第72話 お帰りのおっぱい

 空港に到着してから電車に揺られて1時間ほど、最寄り駅から慣れ親しんだアパートへの道をトランクをコロコロと引きながら歩いていた。

 1週間ぶりに戻って来た都内は、北の大地と違い、人の活気にあふれていた。家も隙間なく連なっており、やはりどこかどんよりした空気感が込み上げている気がした。


 そんなことを思いつつ歩いていると、アパートが見えてきた。1週間ぶりだというのに、どこか懐かしささえ感じられる。

 アパートの階段を登り、廊下をつき進み、一番突き当り奥にある俺の部屋の前で立ち止り、鍵を取りだして開けようとした時だった。

 バタバタとした足音から隣から聞こえ、勢いよく扉が開かれる。

 ドアから現れたのは、目を見開き、息を荒げた優衣さんだった。


「優衣さん、どうしたんですか?そんなに慌てて」

「よかったぁ~」


 優衣さんは安心したようにほっと胸をなでおろして息を吐いた。


「??」


 俺が不思議そうに首を傾げていると、スリッパを履いた優衣さんが廊下に出てきた。

 白カーディガンを羽織ってダボっとしたピンクのタンクトップを着ているにも関わらず、これでもかというようにプルプルと揺れている胸が都内に帰って来たことを実感させられた。ただいま、優衣さんのおっぱい。俺は帰って来たぞ。


 そんなしょうもないことを考えている俺を尻目に、優衣さんはトコトコと俺の方に近づいてくる。


「この1週間ずっと大地くんの部屋から明かりも人の気配もないから、どうしたかと思って心配してたんだから!」


 優衣さんは頬をプクっと膨らませながらちょっと怒っていた。


「そっか、優衣さんに言ってなかったですもんね。すいません、GWは実家に帰省してたんですよ」

「はぁ~……なんだぁよかったよぉ~。てっきり私は大地くんが変な人にさらわれちゃったんじゃないかと思って心配したんだからね!」

「そんなことはあるわけないじゃないですか!」


 むしろ優衣さんの方が俺は心配です……とは口が裂けても言えなかった。


「それにしても元気でよかった」


 手を胸において再び優衣さんは胸を撫で下ろす。息を吐いた時に、胸がスっと揺れた。


「そうだ!」


 俺は気を逸らすようにして、トランクを開けて探し物をする。その間、優衣さんはキョトンとしながら首を傾げていた。

 俺が目的の物を見つけて袋から取りだした。


「はい、これ、お土産です!」


 俺は北の大地の一番有名であろうクリームが挟まった四角形のクッキーの入った箱を優衣さんに手渡す。


「あ……ありがとう……」

「余ったら職場の人とかに分けちゃってください」

「うん、わかった」

「それじゃあ」


 俺が今度こそ、ドアを開けて部屋に入ろうとすると、優衣さんに声を掛けられる。


「あのっ!」


 俺は部屋に身体を入れ、頭だけ残して優衣さんへと振り返った。優衣さんは少し俯きながらボソっとした口調で言葉を発する。

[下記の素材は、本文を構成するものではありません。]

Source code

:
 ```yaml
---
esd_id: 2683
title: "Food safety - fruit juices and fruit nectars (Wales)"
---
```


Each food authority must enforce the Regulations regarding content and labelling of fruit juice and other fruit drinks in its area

「今度からどこか出かけたりするときはちゃんと言ってほしい、直接言わなくてもいいから……だからその……連絡先交換してほしい……かな、なんて」


 上目づかいで頬を少し染めながら言ってきた優衣さんに対し、俺は破顔して微笑んだ。


「わかりました」


 そう言って俺はスマホを取りだして優衣さんとトークアプリの連絡先を交換した。

 優衣さんのアイコンを登録すると、アイコンの画面にはニコっと微笑んだピンクのタンクトップ姿で、ビールを煽っている姿の優衣さんの顔写真が写っていた。いかにも優衣さんらしいアイコンで思わず口角が上がってしまう。

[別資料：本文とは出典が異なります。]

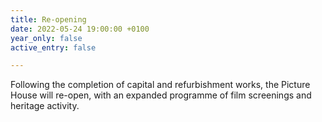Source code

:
 ```yaml
---
title: Re-opening
date: 2022-05-24 19:00:00 +0100
year_only: false
active_entry: false

---
```

Following the completion of capital and refurbishment works, the Picture House will re-open, with an expanded programme of film screenings and heritage activity.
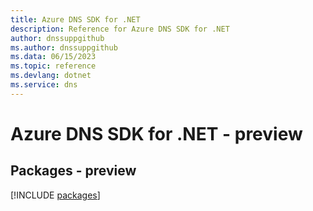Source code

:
```yaml
---
title: Azure DNS SDK for .NET
description: Reference for Azure DNS SDK for .NET
author: dnssuppgithub
ms.author: dnssuppgithub
ms.data: 06/15/2023
ms.topic: reference
ms.devlang: dotnet
ms.service: dns
---
```

# Azure DNS SDK for .NET - preview
## Packages - preview
[!INCLUDE [packages](dns-index.md)]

「今度から長期で家を空けるときは、ちゃんと連絡なり直接言うなりします」

「うん、ありがとう。そうしてくれると嬉しい。それからお土産もありがとね」

「いえいえ、優衣さんにはいつもお世話になってますから」(特におっぱいで)

「いやいや、私の方こそいつもお世話になりっぱなしで申し訳ないというか……あ、そうだ!」


 すると、優衣さんは何か思いついたように俺を手招きした。

 俺が不思議に思いながら優衣さんに近づくと、優衣さんはガシっと俺の肩を掴んで俺の顔をその柔らかいおっぱいの元へと抱き寄せる。


「ちょっと優衣さん!?」


 俺は優衣さんに抵抗して力を入れて、何とか体制を保つ。


「いいからいいから、いつでも私のおっぱいに埋もれさせてあげるって言ったでしょ~」


 いやいや、でも今!? ここ廊下で外だし……周りを見渡して誰もいないことを確認してから優衣さんの胸を見た。

 とてもフワフワそうで誘惑に負け、思わず力が緩んでしまう。優衣さんの力に任せ、俺はそのまま足を曲げて立膝になりながら吸い込まれるように優衣さんのおっぱいにダイブした。

 ポヨンとワンバウンドして再び顔が谷間に吸い込まれた。

 優衣さんの柔らかい弾力のある若若しいおっぱいに、顔を押し付けられて俺は情けない表情をしているのだろう。


「お帰り~大地君。はい、お帰りのおっぱいですよ~」


 俺はそのまま優衣さんのおっぱいを堪能する。

 あぁ、これだよこれ……帰って来た~!!

 ただいま優衣さん、そしてただいま優衣さんのおっぱい


 完全に都内へと戻って来たことを優衣さんのおっぱいに顔を埋めて実感し、思いっきり優衣さんのおっぱいの弾力と、匂いを息を吐きながら堪能してから離れた。


「どうだった? 2週間ぶりの私のおっぱいは?」


 見下ろしながらニヤニヤとしながら優衣さんが聞いてきた。


「そのぉ……最高でした……」

「そかそか」


 満足そうな表情を浮かべている優衣さんに導かれるようにして、俺は再び優衣さんのおっぱいへ顔を埋めた。

 ただいま、優衣さんのおっぱい。